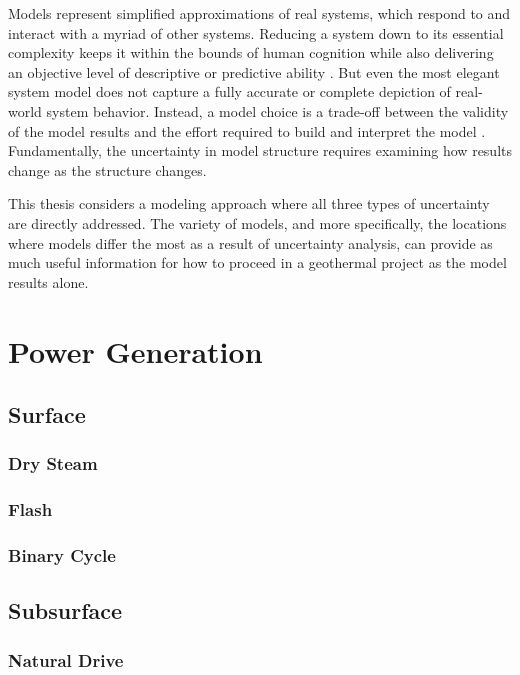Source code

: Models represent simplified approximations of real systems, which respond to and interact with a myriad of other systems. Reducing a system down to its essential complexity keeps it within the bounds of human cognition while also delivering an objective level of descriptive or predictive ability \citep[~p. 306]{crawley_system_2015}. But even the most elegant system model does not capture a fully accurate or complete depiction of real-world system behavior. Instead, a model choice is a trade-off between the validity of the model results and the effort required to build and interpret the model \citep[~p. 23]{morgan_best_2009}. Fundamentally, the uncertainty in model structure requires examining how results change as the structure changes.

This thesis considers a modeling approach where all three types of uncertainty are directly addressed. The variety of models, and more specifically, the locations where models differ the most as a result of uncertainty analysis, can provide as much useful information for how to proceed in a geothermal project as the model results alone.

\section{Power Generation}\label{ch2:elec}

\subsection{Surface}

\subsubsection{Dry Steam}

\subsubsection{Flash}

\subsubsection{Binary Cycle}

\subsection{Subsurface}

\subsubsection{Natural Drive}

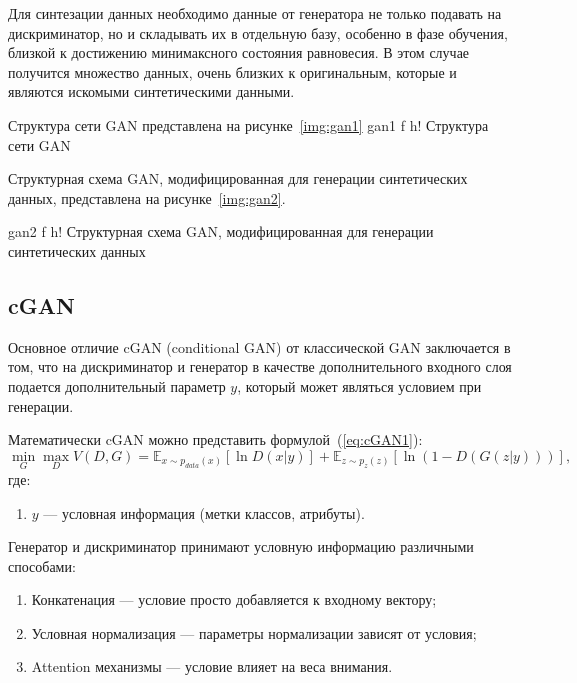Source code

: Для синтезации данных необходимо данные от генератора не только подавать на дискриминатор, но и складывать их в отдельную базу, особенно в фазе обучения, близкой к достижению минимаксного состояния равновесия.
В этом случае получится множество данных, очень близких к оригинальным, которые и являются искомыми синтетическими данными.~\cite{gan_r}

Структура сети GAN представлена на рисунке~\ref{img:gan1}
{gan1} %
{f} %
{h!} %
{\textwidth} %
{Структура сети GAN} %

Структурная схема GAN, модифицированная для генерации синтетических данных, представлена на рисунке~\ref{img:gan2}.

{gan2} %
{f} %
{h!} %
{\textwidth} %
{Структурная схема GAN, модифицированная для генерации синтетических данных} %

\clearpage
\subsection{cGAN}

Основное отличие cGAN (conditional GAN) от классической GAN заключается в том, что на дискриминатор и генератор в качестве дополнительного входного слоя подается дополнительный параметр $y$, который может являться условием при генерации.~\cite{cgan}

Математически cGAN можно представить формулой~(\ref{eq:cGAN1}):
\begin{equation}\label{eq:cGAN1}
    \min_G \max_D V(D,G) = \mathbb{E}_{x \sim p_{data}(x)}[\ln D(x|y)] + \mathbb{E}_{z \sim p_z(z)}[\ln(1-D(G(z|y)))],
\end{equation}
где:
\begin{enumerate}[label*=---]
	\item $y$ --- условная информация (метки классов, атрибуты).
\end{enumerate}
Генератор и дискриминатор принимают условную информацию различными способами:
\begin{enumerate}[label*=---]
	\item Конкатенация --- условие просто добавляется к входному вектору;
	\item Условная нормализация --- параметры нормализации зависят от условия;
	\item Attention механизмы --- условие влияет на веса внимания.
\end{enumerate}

==

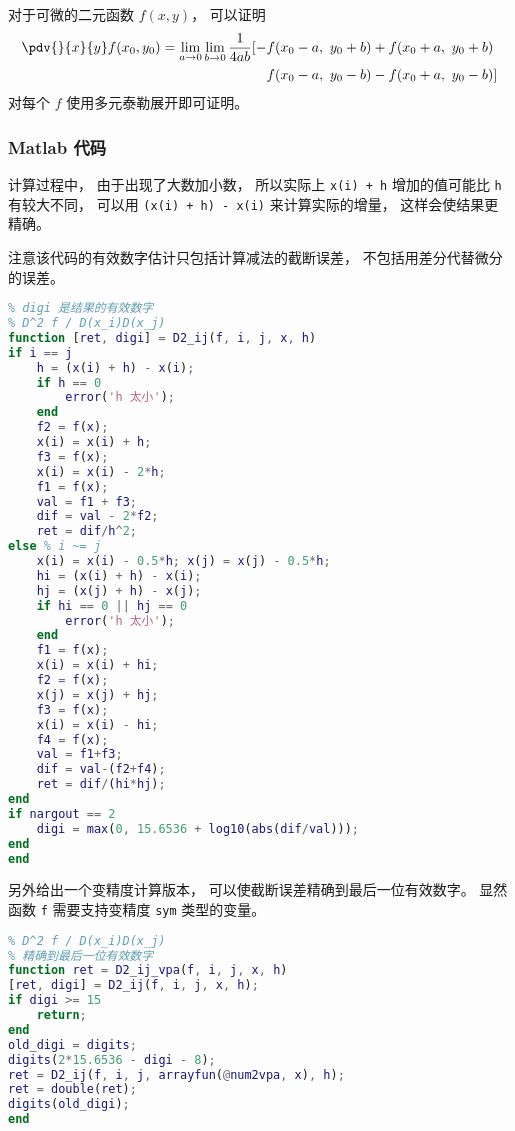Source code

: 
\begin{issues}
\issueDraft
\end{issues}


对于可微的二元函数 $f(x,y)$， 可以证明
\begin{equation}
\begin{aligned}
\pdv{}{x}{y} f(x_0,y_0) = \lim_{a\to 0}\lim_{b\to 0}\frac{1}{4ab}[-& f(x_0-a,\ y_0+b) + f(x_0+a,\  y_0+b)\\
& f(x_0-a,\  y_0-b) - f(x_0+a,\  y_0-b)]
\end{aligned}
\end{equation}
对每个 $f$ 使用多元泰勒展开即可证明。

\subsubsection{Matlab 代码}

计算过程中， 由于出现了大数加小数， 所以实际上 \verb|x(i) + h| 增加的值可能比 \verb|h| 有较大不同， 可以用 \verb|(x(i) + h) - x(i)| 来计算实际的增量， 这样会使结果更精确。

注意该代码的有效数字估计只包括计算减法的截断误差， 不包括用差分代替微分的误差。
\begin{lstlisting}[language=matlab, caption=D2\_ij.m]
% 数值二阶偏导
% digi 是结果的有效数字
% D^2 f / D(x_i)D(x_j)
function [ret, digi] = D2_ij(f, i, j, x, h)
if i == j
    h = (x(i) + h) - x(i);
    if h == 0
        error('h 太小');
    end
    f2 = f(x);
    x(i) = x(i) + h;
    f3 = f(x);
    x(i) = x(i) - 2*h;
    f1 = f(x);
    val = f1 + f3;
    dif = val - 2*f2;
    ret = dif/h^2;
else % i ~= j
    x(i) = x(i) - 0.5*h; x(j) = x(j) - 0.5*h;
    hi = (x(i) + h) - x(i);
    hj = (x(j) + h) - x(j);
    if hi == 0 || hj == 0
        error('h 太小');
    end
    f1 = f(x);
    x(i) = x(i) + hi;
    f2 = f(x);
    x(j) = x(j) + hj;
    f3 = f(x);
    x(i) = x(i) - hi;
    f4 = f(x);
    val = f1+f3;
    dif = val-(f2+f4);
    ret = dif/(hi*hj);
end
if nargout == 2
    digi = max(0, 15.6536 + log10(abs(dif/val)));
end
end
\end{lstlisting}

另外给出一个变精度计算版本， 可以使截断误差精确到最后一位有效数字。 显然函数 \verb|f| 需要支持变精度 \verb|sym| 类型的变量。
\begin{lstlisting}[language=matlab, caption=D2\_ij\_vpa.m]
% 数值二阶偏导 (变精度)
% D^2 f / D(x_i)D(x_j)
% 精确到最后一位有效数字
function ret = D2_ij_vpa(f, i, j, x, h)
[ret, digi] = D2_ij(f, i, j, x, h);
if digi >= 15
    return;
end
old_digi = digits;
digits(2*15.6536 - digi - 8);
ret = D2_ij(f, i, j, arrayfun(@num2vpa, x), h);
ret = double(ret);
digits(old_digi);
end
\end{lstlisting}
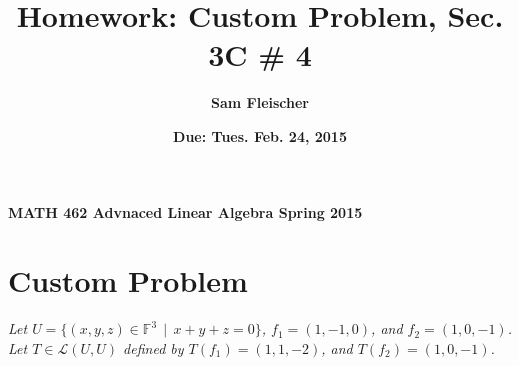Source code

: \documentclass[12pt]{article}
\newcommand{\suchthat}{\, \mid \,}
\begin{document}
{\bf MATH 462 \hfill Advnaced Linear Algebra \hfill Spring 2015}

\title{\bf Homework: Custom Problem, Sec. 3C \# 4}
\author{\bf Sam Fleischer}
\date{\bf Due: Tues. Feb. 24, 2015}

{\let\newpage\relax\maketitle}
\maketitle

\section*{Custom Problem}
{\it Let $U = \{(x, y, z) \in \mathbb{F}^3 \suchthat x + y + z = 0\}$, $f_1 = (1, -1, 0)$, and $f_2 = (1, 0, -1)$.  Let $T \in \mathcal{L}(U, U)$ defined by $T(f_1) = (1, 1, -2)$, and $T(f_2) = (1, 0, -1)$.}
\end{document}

◆ WHAT TO WORK ON
State the count of lines in the preceding listing that include the string "lstlisting". No other words belong in the answer.

◆ WRITTEN REPLY
4